Task inputs START
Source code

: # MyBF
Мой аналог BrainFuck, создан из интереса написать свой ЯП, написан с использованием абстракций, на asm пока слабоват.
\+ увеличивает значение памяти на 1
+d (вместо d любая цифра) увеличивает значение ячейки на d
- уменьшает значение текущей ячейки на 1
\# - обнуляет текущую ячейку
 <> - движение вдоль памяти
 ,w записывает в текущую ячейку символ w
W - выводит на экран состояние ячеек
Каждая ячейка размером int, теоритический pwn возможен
Task inputs END
Task inputs START
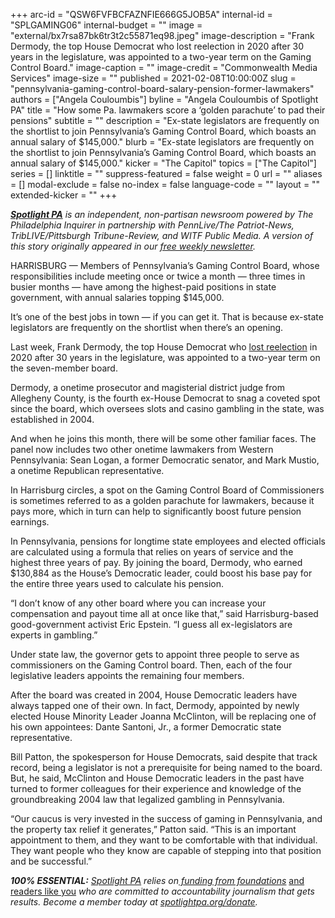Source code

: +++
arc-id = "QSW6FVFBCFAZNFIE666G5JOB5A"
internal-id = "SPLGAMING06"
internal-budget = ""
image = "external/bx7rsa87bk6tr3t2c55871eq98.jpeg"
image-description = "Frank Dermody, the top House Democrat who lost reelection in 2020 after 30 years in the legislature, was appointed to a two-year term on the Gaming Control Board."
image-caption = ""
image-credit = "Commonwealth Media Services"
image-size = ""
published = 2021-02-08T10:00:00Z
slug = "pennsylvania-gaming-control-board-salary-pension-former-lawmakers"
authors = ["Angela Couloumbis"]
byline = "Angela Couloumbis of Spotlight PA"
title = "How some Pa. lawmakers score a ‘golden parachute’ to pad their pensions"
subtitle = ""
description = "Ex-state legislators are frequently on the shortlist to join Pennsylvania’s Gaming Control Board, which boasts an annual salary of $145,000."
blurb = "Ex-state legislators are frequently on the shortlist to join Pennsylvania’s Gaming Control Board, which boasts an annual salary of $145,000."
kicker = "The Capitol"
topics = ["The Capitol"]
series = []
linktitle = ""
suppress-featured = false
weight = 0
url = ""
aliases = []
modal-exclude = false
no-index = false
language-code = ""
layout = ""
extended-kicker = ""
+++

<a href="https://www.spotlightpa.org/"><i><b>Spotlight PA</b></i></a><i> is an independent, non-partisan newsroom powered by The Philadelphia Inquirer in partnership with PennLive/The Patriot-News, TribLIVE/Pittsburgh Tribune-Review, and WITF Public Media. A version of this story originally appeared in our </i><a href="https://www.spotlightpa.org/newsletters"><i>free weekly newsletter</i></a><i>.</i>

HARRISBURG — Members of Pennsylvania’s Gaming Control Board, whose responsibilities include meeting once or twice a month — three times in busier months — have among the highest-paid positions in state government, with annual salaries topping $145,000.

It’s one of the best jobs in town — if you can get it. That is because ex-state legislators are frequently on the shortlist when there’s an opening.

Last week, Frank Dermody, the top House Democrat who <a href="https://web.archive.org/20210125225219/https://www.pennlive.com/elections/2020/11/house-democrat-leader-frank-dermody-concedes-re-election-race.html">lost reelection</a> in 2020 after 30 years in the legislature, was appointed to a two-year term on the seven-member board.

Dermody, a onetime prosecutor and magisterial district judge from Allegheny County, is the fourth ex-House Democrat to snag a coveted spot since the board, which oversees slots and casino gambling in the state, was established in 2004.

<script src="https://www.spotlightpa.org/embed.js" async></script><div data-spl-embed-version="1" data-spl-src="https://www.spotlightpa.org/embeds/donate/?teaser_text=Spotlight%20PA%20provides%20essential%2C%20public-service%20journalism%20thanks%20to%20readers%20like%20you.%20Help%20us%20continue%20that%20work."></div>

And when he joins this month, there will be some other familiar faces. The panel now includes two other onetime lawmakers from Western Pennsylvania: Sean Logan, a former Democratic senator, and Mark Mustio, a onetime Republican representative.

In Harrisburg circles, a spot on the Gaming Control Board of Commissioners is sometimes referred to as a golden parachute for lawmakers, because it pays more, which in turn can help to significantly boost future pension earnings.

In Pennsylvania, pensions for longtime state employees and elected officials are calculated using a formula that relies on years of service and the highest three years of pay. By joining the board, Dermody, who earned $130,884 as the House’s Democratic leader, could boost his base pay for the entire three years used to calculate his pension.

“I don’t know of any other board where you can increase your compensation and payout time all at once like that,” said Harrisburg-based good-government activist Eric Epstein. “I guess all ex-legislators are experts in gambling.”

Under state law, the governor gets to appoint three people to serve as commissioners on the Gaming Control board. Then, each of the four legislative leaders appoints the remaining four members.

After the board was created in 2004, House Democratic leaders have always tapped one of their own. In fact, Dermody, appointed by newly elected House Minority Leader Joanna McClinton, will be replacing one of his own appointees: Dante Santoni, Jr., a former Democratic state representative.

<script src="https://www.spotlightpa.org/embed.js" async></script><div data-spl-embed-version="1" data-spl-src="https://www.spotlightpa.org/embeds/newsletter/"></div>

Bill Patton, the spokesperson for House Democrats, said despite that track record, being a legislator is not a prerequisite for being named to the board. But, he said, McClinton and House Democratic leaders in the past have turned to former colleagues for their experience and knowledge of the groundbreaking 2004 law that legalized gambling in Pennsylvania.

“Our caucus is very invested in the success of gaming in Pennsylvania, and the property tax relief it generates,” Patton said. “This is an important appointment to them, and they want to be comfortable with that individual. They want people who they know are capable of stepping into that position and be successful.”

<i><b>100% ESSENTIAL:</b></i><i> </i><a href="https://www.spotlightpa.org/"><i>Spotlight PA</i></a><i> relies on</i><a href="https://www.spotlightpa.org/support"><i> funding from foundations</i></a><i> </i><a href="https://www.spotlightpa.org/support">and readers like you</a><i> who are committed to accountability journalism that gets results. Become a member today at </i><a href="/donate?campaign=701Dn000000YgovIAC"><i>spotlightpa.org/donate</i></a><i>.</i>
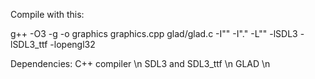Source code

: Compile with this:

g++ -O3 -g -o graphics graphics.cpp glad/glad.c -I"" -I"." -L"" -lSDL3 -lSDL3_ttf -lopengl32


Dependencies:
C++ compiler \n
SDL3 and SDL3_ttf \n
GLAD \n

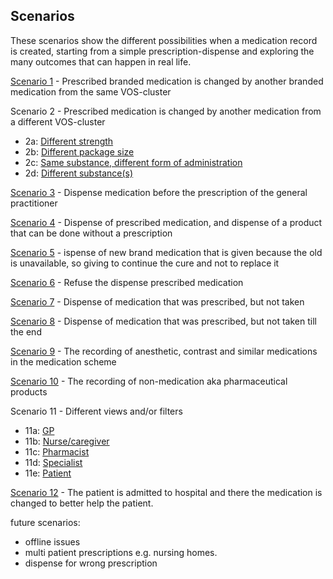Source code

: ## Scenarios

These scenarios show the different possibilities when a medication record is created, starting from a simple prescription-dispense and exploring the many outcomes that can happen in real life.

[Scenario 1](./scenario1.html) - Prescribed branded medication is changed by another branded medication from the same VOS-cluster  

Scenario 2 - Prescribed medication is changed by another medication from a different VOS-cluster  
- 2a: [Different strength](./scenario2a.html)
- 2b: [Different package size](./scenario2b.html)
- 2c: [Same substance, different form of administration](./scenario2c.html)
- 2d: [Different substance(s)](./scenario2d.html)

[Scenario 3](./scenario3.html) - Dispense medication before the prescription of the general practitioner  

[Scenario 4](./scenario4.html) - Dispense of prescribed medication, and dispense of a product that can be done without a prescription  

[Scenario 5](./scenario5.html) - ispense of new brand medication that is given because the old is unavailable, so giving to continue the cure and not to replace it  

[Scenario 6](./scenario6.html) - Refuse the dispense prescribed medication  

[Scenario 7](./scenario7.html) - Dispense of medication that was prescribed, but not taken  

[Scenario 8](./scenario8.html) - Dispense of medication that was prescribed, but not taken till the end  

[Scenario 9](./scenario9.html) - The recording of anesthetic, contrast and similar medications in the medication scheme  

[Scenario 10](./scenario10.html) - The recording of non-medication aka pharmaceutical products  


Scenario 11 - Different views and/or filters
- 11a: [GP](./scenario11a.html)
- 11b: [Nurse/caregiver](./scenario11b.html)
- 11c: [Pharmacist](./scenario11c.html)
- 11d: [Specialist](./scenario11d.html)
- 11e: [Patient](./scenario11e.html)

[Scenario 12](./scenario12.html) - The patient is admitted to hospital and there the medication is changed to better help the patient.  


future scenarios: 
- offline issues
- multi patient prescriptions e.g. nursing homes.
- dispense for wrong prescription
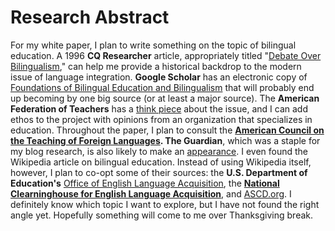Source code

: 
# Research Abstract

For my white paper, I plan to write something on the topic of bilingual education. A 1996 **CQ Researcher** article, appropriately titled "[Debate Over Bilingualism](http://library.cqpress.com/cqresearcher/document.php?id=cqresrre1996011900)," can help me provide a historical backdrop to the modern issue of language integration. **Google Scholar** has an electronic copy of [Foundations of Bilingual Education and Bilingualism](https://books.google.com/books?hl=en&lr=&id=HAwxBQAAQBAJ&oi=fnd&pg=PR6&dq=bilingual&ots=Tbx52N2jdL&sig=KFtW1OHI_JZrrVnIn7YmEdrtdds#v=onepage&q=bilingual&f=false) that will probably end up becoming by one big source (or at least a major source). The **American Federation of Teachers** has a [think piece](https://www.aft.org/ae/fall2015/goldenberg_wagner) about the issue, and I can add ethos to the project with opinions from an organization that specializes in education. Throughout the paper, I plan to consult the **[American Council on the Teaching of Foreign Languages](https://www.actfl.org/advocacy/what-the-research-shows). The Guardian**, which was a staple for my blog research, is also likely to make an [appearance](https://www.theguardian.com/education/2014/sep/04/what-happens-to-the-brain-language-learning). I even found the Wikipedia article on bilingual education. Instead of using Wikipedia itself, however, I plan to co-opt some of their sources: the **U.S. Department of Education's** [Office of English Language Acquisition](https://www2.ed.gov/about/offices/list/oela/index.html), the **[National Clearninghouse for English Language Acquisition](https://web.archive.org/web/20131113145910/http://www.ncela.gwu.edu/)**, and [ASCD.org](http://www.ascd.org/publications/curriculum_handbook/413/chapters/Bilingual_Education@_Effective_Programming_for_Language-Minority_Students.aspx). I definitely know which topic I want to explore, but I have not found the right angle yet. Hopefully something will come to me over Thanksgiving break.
Task inputs END
▸ Aim of the task: Say how many lines of the data include the word "reelection". Respond with the number alone.

▸ Output of the task: 2